EXERCISE INSTRUCTIONS ▸ Return each line in the records below that includes "Figura".
-------- EXTRACTED INFORMATION
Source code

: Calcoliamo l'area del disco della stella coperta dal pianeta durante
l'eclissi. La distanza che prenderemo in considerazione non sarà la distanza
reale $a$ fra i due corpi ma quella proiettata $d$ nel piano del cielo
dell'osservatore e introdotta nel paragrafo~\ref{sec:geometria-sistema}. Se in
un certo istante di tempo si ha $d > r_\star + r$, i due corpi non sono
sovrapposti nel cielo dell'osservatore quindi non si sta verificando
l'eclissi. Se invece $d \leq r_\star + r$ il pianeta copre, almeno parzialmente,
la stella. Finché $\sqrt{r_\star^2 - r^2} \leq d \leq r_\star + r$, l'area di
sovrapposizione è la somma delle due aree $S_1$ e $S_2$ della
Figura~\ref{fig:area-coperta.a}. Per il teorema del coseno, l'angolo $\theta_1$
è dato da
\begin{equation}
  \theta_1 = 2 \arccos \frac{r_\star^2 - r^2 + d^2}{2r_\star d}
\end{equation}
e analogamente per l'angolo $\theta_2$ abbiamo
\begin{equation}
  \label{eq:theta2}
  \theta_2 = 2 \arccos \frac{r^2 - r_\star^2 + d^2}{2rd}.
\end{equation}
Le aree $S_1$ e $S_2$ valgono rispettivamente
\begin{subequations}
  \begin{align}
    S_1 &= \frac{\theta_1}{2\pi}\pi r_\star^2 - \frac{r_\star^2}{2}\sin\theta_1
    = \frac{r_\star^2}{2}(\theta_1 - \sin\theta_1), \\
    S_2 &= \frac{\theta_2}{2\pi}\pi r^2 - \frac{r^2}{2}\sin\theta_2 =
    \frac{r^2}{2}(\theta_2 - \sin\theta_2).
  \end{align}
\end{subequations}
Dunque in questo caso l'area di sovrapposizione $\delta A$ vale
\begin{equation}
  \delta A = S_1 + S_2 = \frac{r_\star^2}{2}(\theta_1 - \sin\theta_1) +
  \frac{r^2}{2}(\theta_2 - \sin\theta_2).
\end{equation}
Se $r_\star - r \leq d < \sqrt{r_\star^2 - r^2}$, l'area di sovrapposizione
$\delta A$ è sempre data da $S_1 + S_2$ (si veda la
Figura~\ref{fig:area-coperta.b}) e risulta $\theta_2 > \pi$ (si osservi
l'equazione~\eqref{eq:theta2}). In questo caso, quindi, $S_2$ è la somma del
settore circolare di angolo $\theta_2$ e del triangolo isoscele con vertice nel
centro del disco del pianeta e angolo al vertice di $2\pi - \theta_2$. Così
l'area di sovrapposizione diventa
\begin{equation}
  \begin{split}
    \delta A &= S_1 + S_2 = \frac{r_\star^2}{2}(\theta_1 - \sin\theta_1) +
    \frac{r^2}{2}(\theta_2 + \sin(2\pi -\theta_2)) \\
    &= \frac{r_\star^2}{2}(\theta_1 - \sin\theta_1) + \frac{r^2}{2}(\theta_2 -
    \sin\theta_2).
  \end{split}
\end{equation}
----------------
FINAL ANSWER ▸
Figura~\ref{fig:area-coperta.a}. Per il teorema del coseno, l'angolo $\theta_1$
Figura~\ref{fig:area-coperta.b}) e risulta $\theta_2 > \pi$ (si osservi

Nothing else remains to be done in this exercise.